ACTION ITEM
Repeat the data precisely as given.

-------- DATA --------

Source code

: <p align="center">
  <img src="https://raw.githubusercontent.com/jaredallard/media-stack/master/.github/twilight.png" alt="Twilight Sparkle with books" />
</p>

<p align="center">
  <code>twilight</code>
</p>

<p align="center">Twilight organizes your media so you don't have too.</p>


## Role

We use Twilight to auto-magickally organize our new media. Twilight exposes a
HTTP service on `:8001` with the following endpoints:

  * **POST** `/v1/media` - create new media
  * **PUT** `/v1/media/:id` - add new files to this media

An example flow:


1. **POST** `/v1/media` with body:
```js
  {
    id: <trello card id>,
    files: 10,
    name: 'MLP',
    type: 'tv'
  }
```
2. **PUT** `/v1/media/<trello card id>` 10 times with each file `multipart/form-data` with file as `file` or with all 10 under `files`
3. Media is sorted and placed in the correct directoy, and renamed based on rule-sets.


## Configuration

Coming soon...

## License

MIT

--------

RESULT OF THE EXERCISE
Source code

: <p align="center">
  <img src="https://raw.githubusercontent.com/jaredallard/media-stack/master/.github/twilight.png" alt="Twilight Sparkle with books" />
</p>

<p align="center">
  <code>twilight</code>
</p>

<p align="center">Twilight organizes your media so you don't have too.</p>


## Role

We use Twilight to auto-magickally organize our new media. Twilight exposes a
HTTP service on `:8001` with the following endpoints:

  * **POST** `/v1/media` - create new media
  * **PUT** `/v1/media/:id` - add new files to this media

An example flow:


1. **POST** `/v1/media` with body:
```js
  {
    id: <trello card id>,
    files: 10,
    name: 'MLP',
    type: 'tv'
  }
```
2. **PUT** `/v1/media/<trello card id>` 10 times with each file `multipart/form-data` with file as `file` or with all 10 under `files`
3. Media is sorted and placed in the correct directoy, and renamed based on rule-sets.


## Configuration

Coming soon...

## License

MIT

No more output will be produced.